TASK PROMPT — Read the records below and copy each line that contains "made".

RAW DATA —

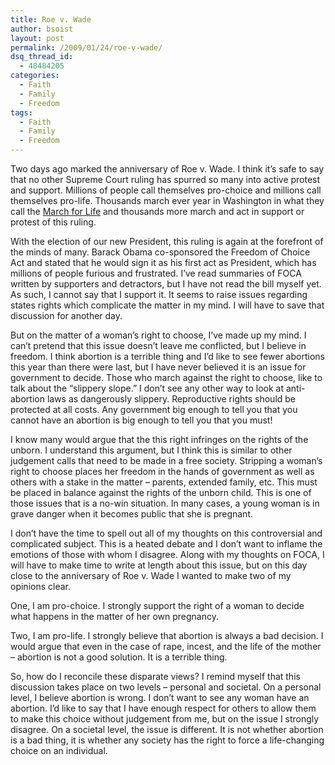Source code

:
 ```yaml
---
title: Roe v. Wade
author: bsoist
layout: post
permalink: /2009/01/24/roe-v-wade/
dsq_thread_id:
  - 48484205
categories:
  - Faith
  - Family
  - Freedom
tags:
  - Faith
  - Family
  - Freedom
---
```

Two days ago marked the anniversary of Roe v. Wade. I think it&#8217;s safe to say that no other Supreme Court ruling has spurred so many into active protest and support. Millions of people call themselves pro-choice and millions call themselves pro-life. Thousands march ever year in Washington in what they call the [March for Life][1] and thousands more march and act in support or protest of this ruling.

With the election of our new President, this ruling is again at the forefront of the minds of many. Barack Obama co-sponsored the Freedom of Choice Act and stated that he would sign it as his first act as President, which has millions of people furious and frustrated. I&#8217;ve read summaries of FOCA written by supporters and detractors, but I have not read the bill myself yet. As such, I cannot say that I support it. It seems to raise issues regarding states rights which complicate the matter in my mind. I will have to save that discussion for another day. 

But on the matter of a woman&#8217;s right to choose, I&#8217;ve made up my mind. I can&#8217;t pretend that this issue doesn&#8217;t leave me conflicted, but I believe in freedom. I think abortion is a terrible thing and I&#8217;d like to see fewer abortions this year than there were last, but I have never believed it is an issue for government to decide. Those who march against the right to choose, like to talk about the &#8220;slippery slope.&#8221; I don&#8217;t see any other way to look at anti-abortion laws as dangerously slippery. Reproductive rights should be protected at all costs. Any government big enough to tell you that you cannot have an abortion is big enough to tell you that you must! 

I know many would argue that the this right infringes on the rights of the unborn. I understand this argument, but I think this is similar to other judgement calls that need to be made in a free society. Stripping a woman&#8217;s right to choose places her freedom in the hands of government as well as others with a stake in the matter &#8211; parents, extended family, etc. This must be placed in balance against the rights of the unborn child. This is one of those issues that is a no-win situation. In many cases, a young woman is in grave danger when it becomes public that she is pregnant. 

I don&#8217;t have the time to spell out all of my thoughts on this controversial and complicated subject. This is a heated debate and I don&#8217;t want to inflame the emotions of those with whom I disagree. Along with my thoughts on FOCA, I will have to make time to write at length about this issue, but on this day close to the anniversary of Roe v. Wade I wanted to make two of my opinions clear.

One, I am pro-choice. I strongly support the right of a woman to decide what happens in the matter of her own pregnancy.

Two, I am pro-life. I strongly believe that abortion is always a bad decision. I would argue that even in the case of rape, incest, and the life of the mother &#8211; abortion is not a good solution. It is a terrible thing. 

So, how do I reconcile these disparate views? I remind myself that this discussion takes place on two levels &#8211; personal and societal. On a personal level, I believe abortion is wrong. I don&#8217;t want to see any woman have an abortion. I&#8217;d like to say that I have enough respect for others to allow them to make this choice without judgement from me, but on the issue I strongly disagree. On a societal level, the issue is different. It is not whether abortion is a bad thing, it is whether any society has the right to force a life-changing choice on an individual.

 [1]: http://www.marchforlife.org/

* * *

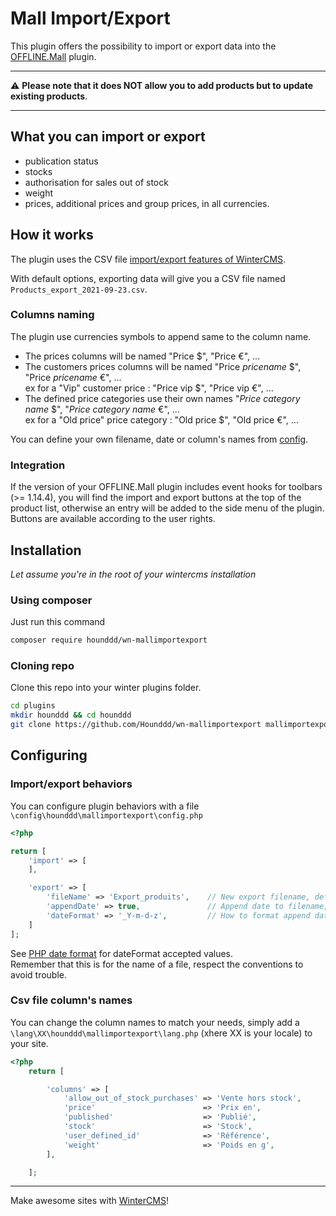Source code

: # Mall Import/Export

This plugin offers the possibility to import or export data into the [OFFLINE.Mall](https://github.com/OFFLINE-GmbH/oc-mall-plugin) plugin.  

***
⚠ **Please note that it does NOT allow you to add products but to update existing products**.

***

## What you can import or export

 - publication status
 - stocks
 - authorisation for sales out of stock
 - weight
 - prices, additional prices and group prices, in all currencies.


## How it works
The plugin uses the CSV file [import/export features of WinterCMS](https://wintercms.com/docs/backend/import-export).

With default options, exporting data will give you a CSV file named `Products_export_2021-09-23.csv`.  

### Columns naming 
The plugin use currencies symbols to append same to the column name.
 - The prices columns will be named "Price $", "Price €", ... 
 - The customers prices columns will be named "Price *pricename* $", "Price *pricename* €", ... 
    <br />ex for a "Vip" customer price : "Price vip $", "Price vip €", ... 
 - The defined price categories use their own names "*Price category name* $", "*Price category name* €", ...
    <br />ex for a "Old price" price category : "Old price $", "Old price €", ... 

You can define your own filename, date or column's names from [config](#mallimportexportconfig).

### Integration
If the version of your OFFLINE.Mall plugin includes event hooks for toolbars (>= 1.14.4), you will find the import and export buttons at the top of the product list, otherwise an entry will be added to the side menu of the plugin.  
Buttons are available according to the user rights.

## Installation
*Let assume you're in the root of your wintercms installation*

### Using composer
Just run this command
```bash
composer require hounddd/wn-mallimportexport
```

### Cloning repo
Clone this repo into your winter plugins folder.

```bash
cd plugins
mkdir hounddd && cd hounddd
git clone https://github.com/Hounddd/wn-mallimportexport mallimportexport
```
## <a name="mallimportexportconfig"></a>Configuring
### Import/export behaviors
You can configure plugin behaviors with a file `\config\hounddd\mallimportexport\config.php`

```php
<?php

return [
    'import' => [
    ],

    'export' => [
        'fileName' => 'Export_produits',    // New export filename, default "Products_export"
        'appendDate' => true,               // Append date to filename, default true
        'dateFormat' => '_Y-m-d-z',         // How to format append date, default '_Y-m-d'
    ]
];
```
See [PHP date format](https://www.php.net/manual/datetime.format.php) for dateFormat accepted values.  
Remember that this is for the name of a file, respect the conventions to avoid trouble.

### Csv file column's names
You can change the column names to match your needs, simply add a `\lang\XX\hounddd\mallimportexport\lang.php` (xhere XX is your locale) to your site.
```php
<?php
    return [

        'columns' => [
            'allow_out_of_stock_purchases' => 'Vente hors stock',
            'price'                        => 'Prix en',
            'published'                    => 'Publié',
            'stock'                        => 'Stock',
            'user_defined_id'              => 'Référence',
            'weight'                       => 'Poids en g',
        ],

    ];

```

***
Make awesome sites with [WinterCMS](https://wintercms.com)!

...

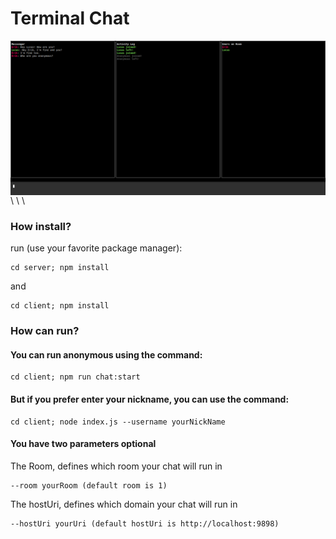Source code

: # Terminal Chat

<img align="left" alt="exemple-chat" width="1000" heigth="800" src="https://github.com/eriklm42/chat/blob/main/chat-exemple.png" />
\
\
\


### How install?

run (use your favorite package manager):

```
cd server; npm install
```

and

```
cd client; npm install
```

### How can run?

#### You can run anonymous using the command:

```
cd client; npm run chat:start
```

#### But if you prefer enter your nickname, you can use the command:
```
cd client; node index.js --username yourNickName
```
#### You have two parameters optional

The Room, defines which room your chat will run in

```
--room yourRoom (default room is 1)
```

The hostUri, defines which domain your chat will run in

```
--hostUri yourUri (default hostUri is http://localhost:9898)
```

RESPONSE AREA —
But on the matter of a woman&#8217;s right to choose, I&#8217;ve made up my mind. I can&#8217;t pretend that this issue doesn&#8217;t leave me conflicted, but I believe in freedom. I think abortion is a terrible thing and I&#8217;d like to see fewer abortions this year than there were last, but I have never believed it is an issue for government to decide. Those who march against the right to choose, like to talk about the &#8220;slippery slope.&#8221; I don&#8217;t see any other way to look at anti-abortion laws as dangerously slippery. Reproductive rights should be protected at all costs. Any government big enough to tell you that you cannot have an abortion is big enough to tell you that you must! 
I know many would argue that the this right infringes on the rights of the unborn. I understand this argument, but I think this is similar to other judgement calls that need to be made in a free society. Stripping a woman&#8217;s right to choose places her freedom in the hands of government as well as others with a stake in the matter &#8211; parents, extended family, etc. This must be placed in balance against the rights of the unborn child. This is one of those issues that is a no-win situation. In many cases, a young woman is in grave danger when it becomes public that she is pregnant. 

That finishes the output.